No. It does not generate GPU binaries. It generates "PTX", which is a pseudo-assembler format. You then feed the PTX to Nvidia driver to generate the actual binary. AFAIK the actual ISA and binary formats are not openly (officially) documented.
wow, a company that refuses to release hardware documentation sans NDA has open sourced something. let's give them a gold star!

by forcing OS devs to sign NDAs it has actively slowed down the open source community. releasing open source code to make further use of their own products is talking out of both sides of their mouth.

I don't see how nVidia is being hypocritical here at all or "talking out of both sides of their mouth"; it's their right to contribute what work they want to.

Meanwhile, nVidia continues to have the best 3D Display Drivers on Linux, Windows, OS X, Solaris, and FreeBSD.

In contrast, the open source drivers even after having years of access to complete specifications to the 3D/2D-portions of hardware AMD provides has barely gotten OpenGL 3.x working and performance is barely half the commercial drivers in many cases.

Actually, there are not in fact complete specifications for AMD hardware, only bits and pieces.

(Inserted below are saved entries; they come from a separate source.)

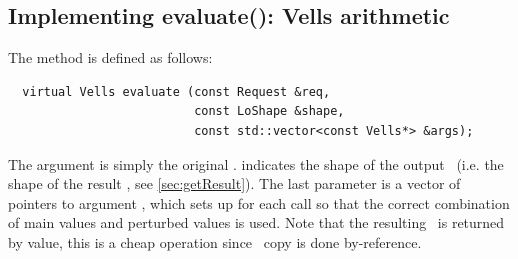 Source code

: \subsection{Implementing evaluate(): Vells arithmetic}

  The  method is defined as follows:
  
  \begin{verbatim}  
  virtual Vells evaluate (const Request &req,
                          const LoShape &shape,
                          const std::vector<const Vells*> &args);
  \end{verbatim}
  
  The  argument is simply the original \Request.  indicates
  the shape of the output \Vells\ (i.e. the shape of the result \Cells, see
  \ref{sec:getResult}). The last parameter is a vector of pointers to argument
  \Vells, which  sets up for each call so that the correct
  combination of main values and perturbed values is used. Note that the
  resulting \Vells\ is returned by value, this is a cheap operation since
  \Vells\ copy is done by-reference.

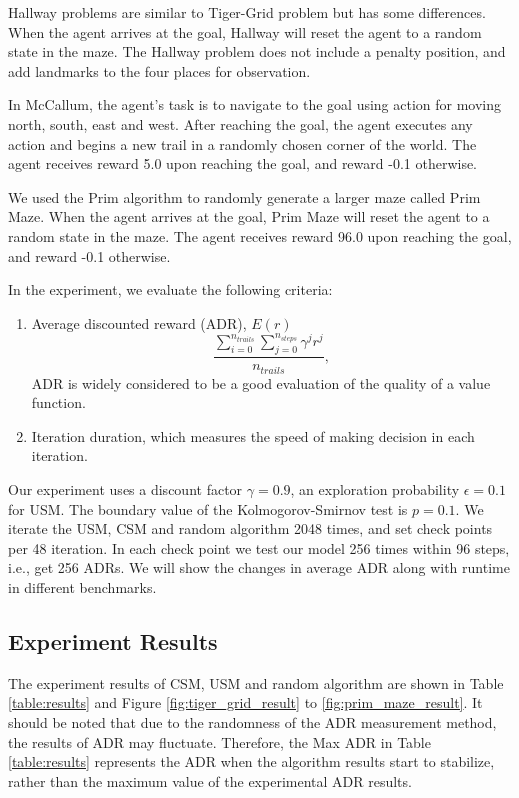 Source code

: \documentclass{article}
\begin{document}
Hallway problems are similar to Tiger-Grid problem but has some differences. When the agent
arrives at the goal, Hallway will reset the agent to a random state in the maze.
The Hallway problem does not include a penalty position, and add landmarks to the four places
for observation.

In McCallum, the agent’s task is to navigate to the goal using action for moving north,
south, east and west. After reaching the goal, the agent executes any action and begins a new
trail in a randomly chosen corner of the world. The agent receives reward 5.0 upon reaching
the goal, and reward -0.1 otherwise.

We used the Prim algorithm to randomly generate a larger maze called Prim Maze. 
When the agent arrives at the goal, Prim Maze will reset the agent to a random state in the maze.
The agent receives reward 96.0 upon reaching the goal, and reward -0.1 otherwise.


In the experiment, we evaluate the following criteria:

\begin{enumerate}
  \item Average discounted reward (ADR), $E(r)$
  \begin{equation}
    \frac{\sum_{i=0}^{n_{trails}} \sum_{j=0}^{n_{steps}} \gamma^j r^j}{n_{trails}},
  \end{equation}
  ADR is widely considered to be a good evaluation of the quality of a value function.
  
  \item Iteration duration, which measures the speed of making decision in each iteration.
\end{enumerate}

Our experiment uses a discount factor $\gamma=0.9$, an exploration probability $\epsilon=0.1$ for USM.
The boundary value of the Kolmogorov-Smirnov test is $p=0.1$. We iterate the USM, CSM and random algorithm
2048 times, and set check points per 48 iteration. In each check point we test our model 256 times
within 96 steps, i.e., get 256 ADRs. We will show the changes in average ADR along with runtime in
different benchmarks.

\subsection{Experiment Results}

The experiment results of CSM, USM and random algorithm are shown in  Table \ref{table:results} and Figure  \ref{fig:tiger_grid_result} to \ref{fig:prim_maze_result}. It should be noted that due to the randomness of the ADR measurement method, the results of ADR may fluctuate. Therefore, the Max ADR in Table \ref{table:results}  represents the ADR when the algorithm results start to stabilize, rather than the maximum value of the experimental ADR results.
\end{document}
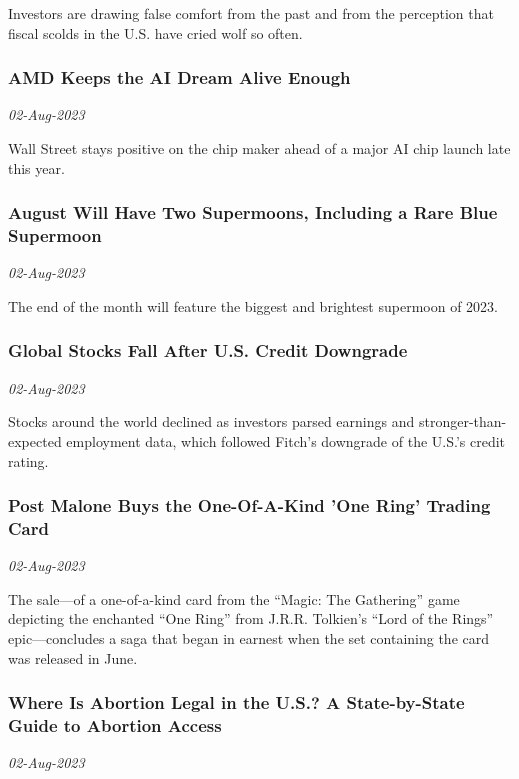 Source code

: Investors are drawing false comfort from the past and from the perception that fiscal scolds in the U.S. have cried wolf so often.
\subsubsection{AMD Keeps the AI Dream Alive Enough \href{https://www.wsj.com/articles/amd-keeps-the-ai-dream-alive-enough-36f95a84}{}}
\textit{02-Aug-2023}

Wall Street stays positive on the chip maker ahead of a major AI chip launch late this year.
\subsubsection{August Will Have Two Supermoons, Including a Rare Blue Supermoon \href{https://www.wsj.com/articles/are-blue-supermoon-sturgeon-august-2e9fa457}{}}
\textit{02-Aug-2023}

The end of the month will feature the biggest and brightest supermoon of 2023.
\subsubsection{Global Stocks Fall After U.S. Credit Downgrade \href{https://www.wsj.com/articles/dollar-bond-yields-fall-while-stock-futures-rise-a40466d1}{}}
\textit{02-Aug-2023}

Stocks around the world declined as investors parsed earnings and stronger-than-expected employment data, which followed Fitch’s downgrade of the U.S.’s credit rating.
\subsubsection{Post Malone Buys the One-Of-A-Kind 'One Ring' Trading Card \href{https://www.wsj.com/articles/post-malone-buys-the-one-of-a-kind-one-ring-trading-card-9762c32e}{}}
\textit{02-Aug-2023}

The sale—of a one-of-a-kind card from the “Magic: The Gathering” game depicting the enchanted “One Ring” from J.R.R. Tolkien’s “Lord of the Rings” epic—concludes a saga that began in earnest when the set containing the card was released in June.
\subsubsection{Where Is Abortion Legal in the U.S.? A State-by-State Guide to Abortion Access \href{https://www.wsj.com/articles/abortion-state-guide-laws-bf5072da}{}}
\textit{02-Aug-2023}

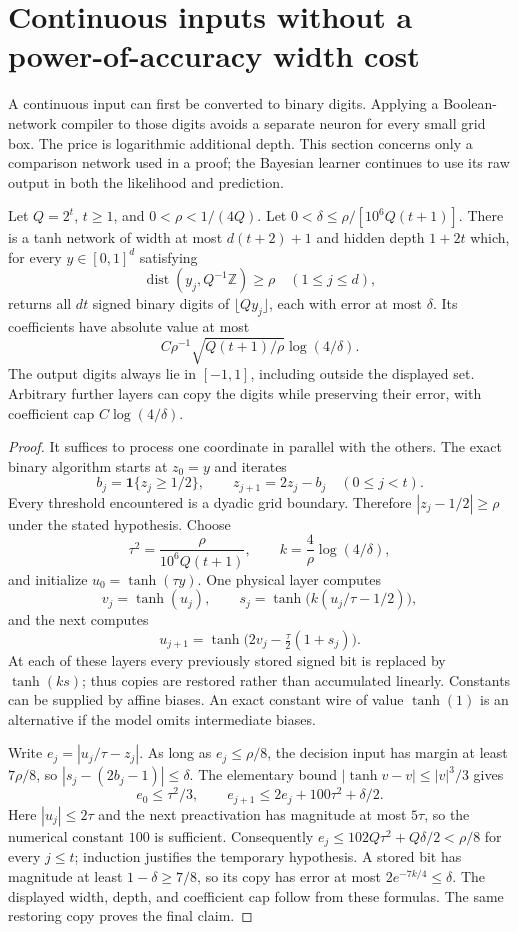 \section{Continuous inputs without a power-of-accuracy width cost}
\label{sec:quantized-input}
A continuous input can first be converted to binary digits.  Applying a
Boolean-network compiler to those digits avoids a separate neuron for every
small grid box.  The price is logarithmic additional depth.  This section
concerns only a comparison network used in a proof; the Bayesian learner
continues to use its raw output in both the likelihood and prediction.

\begin{lemma}\label{lem:tanh-quantizer}
Let $Q=2^t$, $t\ge1$, and $0<\rho<1/(4Q)$.  Let
$0<\delta\le\rho/[10^6Q(t+1)]$.  There is a tanh network of width at most
$d(t+2)+1$ and hidden depth $1+2t$ which, for every
$y\in[0,1]^d$ satisfying
\[
 \operatorname{dist}(y_j,Q^{-1}\mathbb Z)\ge\rho
 \quad(1\le j\le d),
\]
returns all $dt$ signed binary digits of $\lfloor Qy_j\rfloor$, each with
error at most $\delta$.  Its coefficients have absolute value at most
\[
 C\rho^{-1}\sqrt{Q(t+1)/\rho}\log(4/\delta).
\]
The output digits always lie in $[-1,1]$, including outside the displayed
set.  Arbitrary further layers can copy the digits while preserving their
error, with coefficient cap $C\log(4/\delta)$.
\end{lemma}
\begin{proof}
It suffices to process one coordinate in parallel with the others.  The
exact binary algorithm starts at $z_0=y$ and iterates
\[
 b_j=\mathbf 1\{z_j\ge1/2\},\qquad z_{j+1}=2z_j-b_j
 \quad(0\le j<t).
\]
Every threshold encountered is a dyadic grid boundary.  Therefore
$|z_j-1/2|\ge\rho$ under the stated hypothesis.  Choose
\[
 \tau^2=\frac{\rho}{10^6Q(t+1)},\qquad
 k=\frac4\rho\log(4/\delta),
\]
and initialize $u_0=\tanh(\tau y)$.  One physical layer computes
\[
 v_j=\tanh(u_j),\qquad
 s_j=\tanh\big(k(u_j/\tau-1/2)\big),
\]
and the next computes
\[
 u_{j+1}=\tanh\big(2v_j-\tfrac\tau2(1+s_j)\big).
\]
At each of these layers every previously stored signed bit is replaced by
$\tanh(k s)$; thus copies are restored rather than accumulated linearly.
Constants can be supplied by affine biases.  An exact constant wire of value
$\tanh(1)$ is an alternative if the model omits intermediate biases.

Write $e_j=|u_j/\tau-z_j|$.  As long as $e_j\le\rho/8$, the decision
input has margin at least $7\rho/8$, so
$|s_j-(2b_j-1)|\le\delta$.  The elementary bound
$|\tanh v-v|\le |v|^3/3$ gives
\[
 e_0\le\tau^2/3,\qquad
 e_{j+1}\le2e_j+100\tau^2+\delta/2.
\]
Here $|u_j|\le2\tau$ and the next preactivation has magnitude at most
$5\tau$, so the numerical constant $100$ is sufficient.  Consequently
$e_j\le102Q\tau^2+Q\delta/2<\rho/8$ for every $j\le t$;
induction justifies the temporary hypothesis.  A stored bit has magnitude
at least $1-\delta\ge7/8$, so its copy has error at most
$2e^{-7k/4}\le\delta$.  The displayed width, depth, and coefficient cap
follow from these formulas.  The same restoring copy proves the final claim.
\end{proof}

Also, writing drivers is hard and the open source ones were written from scratch. They're pretty good for (low) amount of effort put into it.

Actually, there are in fact complete specifications from AMD for the 3D aspects of the hardware:

  http://developer.amd.com/documentation/guides/pages/default.aspx#open_gpu
Yes, they omit parts that are covered by macrovision copy-protection and the like, but those are not necessary for full 3D support. That is why I qualified my earlier statement.

The real reason is as you pointed out, writing drivers is hard and the skillset is scarce.

I just wanted to point out that most people believe the myth that full specifications == instant, great open source drivers.